Officially, Monday, the 25th is the first day of my first sabbatical.
Unofficially, it's starting today. This is because:
a) I went to no 'Opening of School' festivities this week! Watching all my colleagues go off to 'Information Security Training', unit retreats and faculty meetings, I have smiled smugly. It's almost as bad as being a Mac user...
b) I am in the middle of running a conference/workshop for planetarium professionals. You might think that sabbatical will not start until the END of this, but I have found that by the time you are past the halfway point, you have the world by the @ss on a downhill slide, and your problem-solving response is so well cultivated that pretty much anything could happen, and you'd just smile and nod. In other words, I planned pretty well, and from here on out, the conference is in 'coast' mode. By Monday, I'll be feeling like a whole other person.
So. One might ask. What are the sabbatical plans, anyway?
a) The National Radio Astronomy Observatory (NRAO) (Did you even know that YOU own a massive radio observatory?) is very close to the end of a massive project, creating the Expanded Very Large Array (EVLA). This just happens to overlap my first sabbatical, so I'm off to Socorro to make myself useful to them. I'll definitely be doing some documentation. I'll definitely be doing some software testing. I'll definitely be doing some radio astronomy. As soon as I remember how... Fortunately, the NRAO is THE place for radio astronomy, so I'm sure someone there will be able to help me remember!
b) WSU has a new environmental focus ('Purple is the new Green'), and the Physics Department has an environment course on the books that hasn't been taught... ever, as far as anyone can tell. Won't it be fun to create such a course and teach it in the fall of 2009, when I'm back from sabbatical? This fits right in with recent interests of mine, and I'm pretty excited to read all about it, and invent fun classroom activities that make the physics of global warming real to my students. Almost certainly, we are going to be reading a lot of the Real Climate blog.

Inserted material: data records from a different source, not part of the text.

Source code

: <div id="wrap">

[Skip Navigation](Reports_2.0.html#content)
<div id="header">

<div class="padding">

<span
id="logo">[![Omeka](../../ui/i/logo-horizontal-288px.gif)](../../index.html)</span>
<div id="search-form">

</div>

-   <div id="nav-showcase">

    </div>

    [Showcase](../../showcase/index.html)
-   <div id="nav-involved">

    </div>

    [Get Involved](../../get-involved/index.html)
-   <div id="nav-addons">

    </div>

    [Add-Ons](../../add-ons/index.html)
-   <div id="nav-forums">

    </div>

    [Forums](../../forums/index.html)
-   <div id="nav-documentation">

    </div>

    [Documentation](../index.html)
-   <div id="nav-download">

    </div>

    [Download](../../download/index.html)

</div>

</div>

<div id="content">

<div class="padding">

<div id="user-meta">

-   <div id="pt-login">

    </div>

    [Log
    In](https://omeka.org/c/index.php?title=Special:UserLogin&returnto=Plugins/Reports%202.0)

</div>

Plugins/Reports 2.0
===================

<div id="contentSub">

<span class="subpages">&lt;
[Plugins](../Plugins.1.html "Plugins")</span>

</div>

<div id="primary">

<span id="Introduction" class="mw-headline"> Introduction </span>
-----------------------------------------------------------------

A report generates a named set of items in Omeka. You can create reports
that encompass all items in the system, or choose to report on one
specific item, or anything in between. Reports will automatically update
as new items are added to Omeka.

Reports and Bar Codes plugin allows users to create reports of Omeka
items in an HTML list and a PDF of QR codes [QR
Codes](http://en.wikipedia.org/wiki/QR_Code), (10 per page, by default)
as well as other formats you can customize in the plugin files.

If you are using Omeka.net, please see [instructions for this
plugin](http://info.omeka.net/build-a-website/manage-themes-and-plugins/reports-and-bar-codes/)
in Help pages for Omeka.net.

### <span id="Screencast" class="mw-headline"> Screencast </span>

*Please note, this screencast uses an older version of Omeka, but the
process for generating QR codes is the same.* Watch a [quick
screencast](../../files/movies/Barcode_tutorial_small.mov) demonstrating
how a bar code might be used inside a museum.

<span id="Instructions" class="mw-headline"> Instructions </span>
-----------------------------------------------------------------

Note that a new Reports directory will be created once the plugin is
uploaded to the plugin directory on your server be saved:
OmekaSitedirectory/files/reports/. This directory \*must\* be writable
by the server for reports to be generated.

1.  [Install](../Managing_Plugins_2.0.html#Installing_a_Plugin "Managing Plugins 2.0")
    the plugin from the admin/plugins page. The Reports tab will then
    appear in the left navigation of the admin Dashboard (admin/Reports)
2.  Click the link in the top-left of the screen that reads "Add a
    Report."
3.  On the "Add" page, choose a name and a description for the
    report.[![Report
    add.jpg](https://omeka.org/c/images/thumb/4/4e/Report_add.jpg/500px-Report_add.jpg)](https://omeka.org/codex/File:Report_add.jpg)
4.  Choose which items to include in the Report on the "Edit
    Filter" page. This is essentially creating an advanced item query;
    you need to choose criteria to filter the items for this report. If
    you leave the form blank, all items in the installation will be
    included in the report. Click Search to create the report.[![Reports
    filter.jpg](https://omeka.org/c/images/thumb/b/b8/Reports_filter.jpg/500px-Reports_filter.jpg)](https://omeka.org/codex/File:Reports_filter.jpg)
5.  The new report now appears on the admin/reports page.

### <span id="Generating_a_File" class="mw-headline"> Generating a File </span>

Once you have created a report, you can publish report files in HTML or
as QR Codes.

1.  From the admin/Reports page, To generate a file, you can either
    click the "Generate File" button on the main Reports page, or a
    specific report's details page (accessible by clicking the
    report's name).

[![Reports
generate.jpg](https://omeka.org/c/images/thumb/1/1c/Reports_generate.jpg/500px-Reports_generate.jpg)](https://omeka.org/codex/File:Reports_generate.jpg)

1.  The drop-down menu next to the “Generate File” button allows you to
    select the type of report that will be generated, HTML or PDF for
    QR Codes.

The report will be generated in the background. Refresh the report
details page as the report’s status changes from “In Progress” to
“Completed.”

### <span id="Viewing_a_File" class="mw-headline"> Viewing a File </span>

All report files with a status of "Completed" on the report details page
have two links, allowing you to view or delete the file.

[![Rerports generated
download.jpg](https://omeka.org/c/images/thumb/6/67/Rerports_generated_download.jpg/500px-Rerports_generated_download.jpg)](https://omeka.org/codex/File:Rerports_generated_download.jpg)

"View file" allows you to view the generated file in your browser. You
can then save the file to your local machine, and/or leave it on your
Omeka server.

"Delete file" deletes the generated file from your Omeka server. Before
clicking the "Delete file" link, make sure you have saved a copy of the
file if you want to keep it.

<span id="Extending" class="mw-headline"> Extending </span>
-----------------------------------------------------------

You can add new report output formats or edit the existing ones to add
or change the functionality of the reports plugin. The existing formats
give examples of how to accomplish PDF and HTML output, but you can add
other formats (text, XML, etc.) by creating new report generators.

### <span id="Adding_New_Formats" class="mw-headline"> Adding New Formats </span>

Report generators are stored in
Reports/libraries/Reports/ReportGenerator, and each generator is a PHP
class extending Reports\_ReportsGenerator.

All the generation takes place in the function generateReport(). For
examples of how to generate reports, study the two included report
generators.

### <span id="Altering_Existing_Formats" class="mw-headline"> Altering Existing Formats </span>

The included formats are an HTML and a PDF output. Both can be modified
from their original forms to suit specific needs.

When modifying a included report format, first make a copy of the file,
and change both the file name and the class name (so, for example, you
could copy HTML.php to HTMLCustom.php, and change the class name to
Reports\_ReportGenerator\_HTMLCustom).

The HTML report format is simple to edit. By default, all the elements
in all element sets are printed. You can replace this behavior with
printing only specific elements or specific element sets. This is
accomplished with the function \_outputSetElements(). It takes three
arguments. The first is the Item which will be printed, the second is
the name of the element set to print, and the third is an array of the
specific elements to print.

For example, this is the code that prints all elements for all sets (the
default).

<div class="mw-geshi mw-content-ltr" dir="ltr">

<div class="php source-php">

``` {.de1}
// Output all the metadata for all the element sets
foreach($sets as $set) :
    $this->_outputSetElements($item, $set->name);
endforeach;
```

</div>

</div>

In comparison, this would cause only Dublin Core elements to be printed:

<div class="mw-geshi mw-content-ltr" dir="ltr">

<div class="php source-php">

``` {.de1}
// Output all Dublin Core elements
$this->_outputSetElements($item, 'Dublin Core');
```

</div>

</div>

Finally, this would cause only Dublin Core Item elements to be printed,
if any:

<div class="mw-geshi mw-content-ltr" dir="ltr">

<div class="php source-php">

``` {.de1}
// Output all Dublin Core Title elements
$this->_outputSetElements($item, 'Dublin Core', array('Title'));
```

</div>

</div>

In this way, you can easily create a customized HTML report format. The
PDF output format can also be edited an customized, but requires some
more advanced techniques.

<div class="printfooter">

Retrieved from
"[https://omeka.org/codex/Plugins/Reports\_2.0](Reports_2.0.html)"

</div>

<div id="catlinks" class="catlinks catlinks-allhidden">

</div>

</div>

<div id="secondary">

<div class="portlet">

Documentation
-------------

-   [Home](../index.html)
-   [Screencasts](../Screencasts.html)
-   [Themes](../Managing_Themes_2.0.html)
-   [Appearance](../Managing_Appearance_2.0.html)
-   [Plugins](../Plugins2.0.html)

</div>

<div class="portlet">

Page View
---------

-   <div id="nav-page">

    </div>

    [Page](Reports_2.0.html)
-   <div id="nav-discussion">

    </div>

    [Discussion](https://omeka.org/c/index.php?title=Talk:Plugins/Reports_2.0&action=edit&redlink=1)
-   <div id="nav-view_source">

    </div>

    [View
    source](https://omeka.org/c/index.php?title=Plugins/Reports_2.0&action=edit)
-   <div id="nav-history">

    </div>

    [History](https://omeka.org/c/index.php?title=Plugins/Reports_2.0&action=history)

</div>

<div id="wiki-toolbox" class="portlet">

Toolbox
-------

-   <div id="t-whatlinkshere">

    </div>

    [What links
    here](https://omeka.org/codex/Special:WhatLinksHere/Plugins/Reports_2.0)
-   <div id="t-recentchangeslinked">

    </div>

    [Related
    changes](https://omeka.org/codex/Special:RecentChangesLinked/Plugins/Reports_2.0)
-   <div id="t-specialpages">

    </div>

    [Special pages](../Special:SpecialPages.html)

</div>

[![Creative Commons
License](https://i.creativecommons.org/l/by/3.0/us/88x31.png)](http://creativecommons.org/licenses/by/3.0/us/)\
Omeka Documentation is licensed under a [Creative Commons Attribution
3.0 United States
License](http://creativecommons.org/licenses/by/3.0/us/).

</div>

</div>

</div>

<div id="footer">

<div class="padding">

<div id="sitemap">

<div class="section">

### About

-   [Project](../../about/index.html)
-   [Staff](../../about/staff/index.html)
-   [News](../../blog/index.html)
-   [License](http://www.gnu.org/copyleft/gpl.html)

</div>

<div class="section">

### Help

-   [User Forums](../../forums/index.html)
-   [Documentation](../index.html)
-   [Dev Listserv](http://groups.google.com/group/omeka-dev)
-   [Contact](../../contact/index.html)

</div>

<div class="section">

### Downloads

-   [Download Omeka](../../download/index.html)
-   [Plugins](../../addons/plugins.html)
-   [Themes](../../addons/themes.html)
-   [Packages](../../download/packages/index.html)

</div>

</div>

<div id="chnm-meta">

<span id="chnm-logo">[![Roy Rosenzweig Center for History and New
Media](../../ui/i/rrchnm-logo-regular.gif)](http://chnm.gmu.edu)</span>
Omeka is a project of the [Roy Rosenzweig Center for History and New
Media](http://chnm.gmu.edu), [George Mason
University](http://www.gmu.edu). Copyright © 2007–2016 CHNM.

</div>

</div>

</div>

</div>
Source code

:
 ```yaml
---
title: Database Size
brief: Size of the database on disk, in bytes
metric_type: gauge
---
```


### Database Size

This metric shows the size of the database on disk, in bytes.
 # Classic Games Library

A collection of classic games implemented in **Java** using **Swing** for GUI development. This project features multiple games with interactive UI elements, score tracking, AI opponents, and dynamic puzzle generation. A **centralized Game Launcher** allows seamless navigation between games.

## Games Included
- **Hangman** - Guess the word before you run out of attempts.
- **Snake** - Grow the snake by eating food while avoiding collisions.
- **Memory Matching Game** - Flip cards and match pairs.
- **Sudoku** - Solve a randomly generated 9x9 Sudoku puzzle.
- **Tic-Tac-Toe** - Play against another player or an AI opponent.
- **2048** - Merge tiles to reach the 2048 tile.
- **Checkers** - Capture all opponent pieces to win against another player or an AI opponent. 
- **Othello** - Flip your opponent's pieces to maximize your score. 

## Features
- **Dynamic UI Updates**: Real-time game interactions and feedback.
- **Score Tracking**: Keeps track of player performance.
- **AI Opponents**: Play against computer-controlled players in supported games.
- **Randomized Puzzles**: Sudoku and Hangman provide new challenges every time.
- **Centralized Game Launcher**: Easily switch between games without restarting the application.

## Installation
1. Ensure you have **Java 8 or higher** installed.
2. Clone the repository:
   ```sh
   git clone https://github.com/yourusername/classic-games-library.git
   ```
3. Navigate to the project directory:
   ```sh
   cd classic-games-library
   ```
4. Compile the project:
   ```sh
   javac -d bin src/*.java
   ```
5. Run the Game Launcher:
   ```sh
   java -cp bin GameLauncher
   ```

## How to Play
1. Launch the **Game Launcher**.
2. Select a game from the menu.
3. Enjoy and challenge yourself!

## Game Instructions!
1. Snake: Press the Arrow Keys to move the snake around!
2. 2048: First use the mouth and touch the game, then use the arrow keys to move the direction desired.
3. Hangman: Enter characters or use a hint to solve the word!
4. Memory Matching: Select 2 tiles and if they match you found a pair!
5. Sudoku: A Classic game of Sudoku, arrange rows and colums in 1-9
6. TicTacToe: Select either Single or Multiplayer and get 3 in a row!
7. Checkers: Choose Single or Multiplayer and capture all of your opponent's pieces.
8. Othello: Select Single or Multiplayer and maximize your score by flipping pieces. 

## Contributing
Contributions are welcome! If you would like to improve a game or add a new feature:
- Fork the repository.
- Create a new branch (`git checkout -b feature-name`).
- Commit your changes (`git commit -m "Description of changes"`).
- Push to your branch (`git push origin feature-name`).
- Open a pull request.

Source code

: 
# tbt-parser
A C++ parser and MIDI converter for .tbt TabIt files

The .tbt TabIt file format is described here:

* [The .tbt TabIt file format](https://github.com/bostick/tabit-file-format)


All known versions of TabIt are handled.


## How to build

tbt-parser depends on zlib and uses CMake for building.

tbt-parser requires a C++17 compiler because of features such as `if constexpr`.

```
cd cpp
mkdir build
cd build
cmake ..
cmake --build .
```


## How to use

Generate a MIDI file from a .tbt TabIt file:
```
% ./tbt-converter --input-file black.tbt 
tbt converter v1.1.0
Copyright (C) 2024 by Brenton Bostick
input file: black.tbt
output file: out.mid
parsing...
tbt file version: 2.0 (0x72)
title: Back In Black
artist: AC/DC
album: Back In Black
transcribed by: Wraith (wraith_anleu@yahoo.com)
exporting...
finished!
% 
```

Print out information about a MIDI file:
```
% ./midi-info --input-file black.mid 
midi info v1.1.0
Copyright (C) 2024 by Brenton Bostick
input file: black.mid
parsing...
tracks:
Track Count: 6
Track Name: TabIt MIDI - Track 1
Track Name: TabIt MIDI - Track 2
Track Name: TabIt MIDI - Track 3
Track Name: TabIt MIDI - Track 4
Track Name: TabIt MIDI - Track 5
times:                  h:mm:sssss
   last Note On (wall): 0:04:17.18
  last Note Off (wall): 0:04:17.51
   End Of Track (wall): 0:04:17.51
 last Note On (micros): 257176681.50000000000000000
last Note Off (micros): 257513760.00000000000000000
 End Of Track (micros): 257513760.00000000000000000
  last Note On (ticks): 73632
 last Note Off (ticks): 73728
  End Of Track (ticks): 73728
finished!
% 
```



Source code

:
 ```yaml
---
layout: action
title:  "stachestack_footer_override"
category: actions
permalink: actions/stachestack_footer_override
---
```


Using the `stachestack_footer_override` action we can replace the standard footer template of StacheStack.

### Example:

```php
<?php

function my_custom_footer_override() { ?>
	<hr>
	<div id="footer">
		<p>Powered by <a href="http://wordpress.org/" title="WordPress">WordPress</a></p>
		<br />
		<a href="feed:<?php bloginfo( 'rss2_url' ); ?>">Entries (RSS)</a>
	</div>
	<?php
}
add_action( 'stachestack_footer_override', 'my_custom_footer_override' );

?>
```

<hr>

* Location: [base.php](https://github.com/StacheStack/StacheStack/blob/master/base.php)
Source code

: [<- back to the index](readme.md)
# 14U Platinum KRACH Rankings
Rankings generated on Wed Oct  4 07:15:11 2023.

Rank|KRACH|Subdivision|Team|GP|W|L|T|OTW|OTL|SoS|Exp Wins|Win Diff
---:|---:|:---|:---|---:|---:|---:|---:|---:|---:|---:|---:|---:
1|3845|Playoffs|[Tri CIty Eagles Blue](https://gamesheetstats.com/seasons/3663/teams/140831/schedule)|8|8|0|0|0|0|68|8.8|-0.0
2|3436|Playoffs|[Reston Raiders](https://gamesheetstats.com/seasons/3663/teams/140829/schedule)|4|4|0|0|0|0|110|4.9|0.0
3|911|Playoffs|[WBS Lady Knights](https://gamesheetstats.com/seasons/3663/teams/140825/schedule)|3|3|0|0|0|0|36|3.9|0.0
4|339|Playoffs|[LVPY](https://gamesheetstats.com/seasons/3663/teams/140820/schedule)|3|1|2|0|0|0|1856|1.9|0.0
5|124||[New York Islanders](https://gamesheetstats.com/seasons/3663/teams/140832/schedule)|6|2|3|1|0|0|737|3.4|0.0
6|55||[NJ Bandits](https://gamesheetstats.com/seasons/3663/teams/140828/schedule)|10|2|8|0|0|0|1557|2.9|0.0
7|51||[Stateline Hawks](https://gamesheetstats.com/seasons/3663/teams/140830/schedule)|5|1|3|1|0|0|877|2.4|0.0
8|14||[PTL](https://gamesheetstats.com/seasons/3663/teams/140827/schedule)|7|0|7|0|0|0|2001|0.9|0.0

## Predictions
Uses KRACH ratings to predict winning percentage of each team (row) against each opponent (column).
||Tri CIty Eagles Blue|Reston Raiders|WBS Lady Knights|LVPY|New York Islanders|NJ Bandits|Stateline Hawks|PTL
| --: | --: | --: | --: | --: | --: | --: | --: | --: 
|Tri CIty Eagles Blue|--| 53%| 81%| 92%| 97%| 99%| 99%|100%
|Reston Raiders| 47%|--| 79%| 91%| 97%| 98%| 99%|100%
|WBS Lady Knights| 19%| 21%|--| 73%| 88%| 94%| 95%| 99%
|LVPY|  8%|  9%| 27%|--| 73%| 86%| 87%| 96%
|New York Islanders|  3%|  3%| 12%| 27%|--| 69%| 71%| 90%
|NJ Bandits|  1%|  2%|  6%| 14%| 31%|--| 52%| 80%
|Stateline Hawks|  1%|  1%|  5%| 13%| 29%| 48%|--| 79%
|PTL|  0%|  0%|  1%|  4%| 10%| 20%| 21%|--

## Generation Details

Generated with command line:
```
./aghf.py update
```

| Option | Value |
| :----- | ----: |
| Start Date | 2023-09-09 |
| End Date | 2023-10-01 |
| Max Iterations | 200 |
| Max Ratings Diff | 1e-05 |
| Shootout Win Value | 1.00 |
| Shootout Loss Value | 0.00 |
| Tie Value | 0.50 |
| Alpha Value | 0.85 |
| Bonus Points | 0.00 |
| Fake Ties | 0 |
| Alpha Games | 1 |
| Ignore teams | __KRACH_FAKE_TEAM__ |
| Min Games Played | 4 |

c) We've all of us been doing an enormous amount of work lately, that remains completely undocumented. Science in the Parks. The K-8 core. Studies of learning in the planetarium environment. I've got a lot of papers to write. Oh, and I really should finish that paper that Mike and I worked on, if I can ever get his code to compile in the new IDL... grumble, grumble.
d) Soon, the planetarium is going to need to be updated again. 'Maybe not today, and maybe not tomorrow, but someday...' This is a 1 M$ project, probably. Guess I'd better write some grants. grumble, grumble.
e) I am fresh out of ideas. Wrung dry. I got nuthin'. I need to find that place in my head where the ideas just come swimming up, rising like bubbles through my mind, and bursting open with a sweet scent and a flash of light that makes it seem like anything is possible.
f) I am also bent. Just twisted off to one side. See all those grumble, grumbles above? Yesss... those need to go away. Even the things that usually perk me up slide off to the side a little bit, and make me grumble. I suspect that most people don't know this. But J does. T does. C does. This is related to the ideas problem, and mostly means that I'm tired. So by the time I come back, I want to feel like I've got the intestinal fortitude to make all those possibilities into realities.
Too much? Probably. But I'm not known for doing one thing at a time. Really. I'm not.
If Adam's sabbatical is anything to judge by, I'll probably accomplish some random subset of these things. Or other things. Or I'll forget about all things entirely, and go in some other direction.
There is a secret thing. I sort of sidle up to it. Leaning sideways. Not looking directly at it.
I got my MRI done this summer, and have an appointment with a neurologist on 9/15. He will hopefully be able to reassure me that the fate of all the women in my direct line on my mom's side is not also mine. This is terrifying to me, and I procrastinated about it for 11 years. But this is the year to find out if I need brain surgery.
If I don't need brain surgery, then there are a number of secret things that I want to see if I can do: a sprint triathlon before I'm 40; finish my book; learn one-tempi changes; just imagine what I can do if I'm not going to have my head torn open. I might even cut my hair.